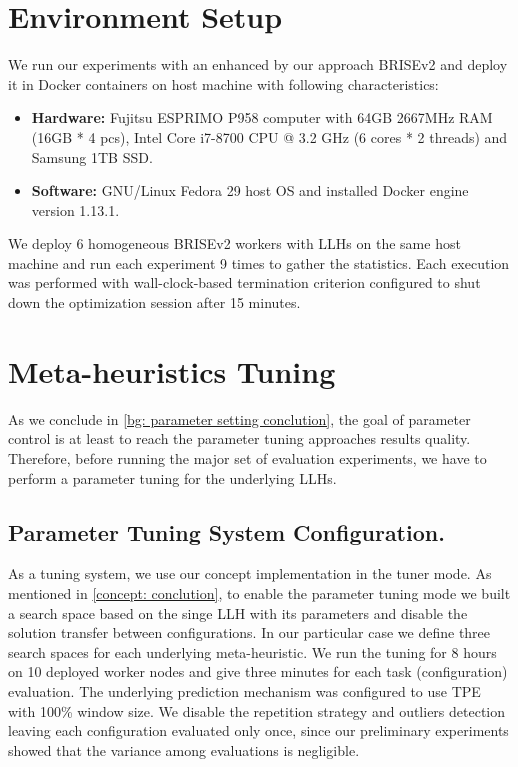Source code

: \section{Environment Setup}\label{eval: environment}
We run our experiments with an enhanced by our approach BRISEv2 and deploy it in Docker containers on host machine with following characteristics:
\begin{itemize}
	\item \textbf{Hardware:} Fujitsu ESPRIMO P958 computer with 64GB 2667MHz RAM (16GB * 4 pcs), Intel Core i7-8700 CPU @ 3.2 GHz (6 cores * 2 threads) and Samsung 1TB SSD.
	
	\item \textbf{Software:} GNU/Linux Fedora 29 host OS and installed Docker engine version 1.13.1.
\end{itemize}

We deploy 6 homogeneous BRISEv2 workers with LLHs on the same host machine and run each experiment 9 times to gather the statistics. Each execution was performed with wall-clock-based termination criterion configured to shut down the optimization session after 15 minutes.


\section{Meta-heuristics Tuning}\label{eval: mh tuning}
As we conclude in \cref{bg: parameter setting conclution}, the goal of parameter control is at least to reach the parameter tuning approaches results quality. Therefore, before running the major set of evaluation experiments, we have to perform a parameter tuning for the underlying LLHs.

\subsection{Parameter Tuning System Configuration.} 
As a tuning system, we use our concept implementation in the tuner mode. As mentioned in \cref{concept: conclution}, to enable the parameter tuning mode we built a search space based on the singe LLH with its parameters and disable the solution transfer between configurations. In our particular case we define three search spaces for each underlying meta-heuristic. We run the tuning for 8 hours on 10 deployed worker nodes and give three minutes for each task (configuration) evaluation. The underlying prediction mechanism was configured to use TPE with 100\% window size. We disable the repetition strategy and outliers detection leaving each configuration evaluated only once, since our preliminary experiments showed that the variance among evaluations is negligible.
━━━━━━━━━━━━━━━━
If a line in the entries contains the word "label", copy that line out.

PROBLEM SOLUTION:
: \section{Environment Setup}\label{eval: environment}
\section{Meta-heuristics Tuning}\label{eval: mh tuning}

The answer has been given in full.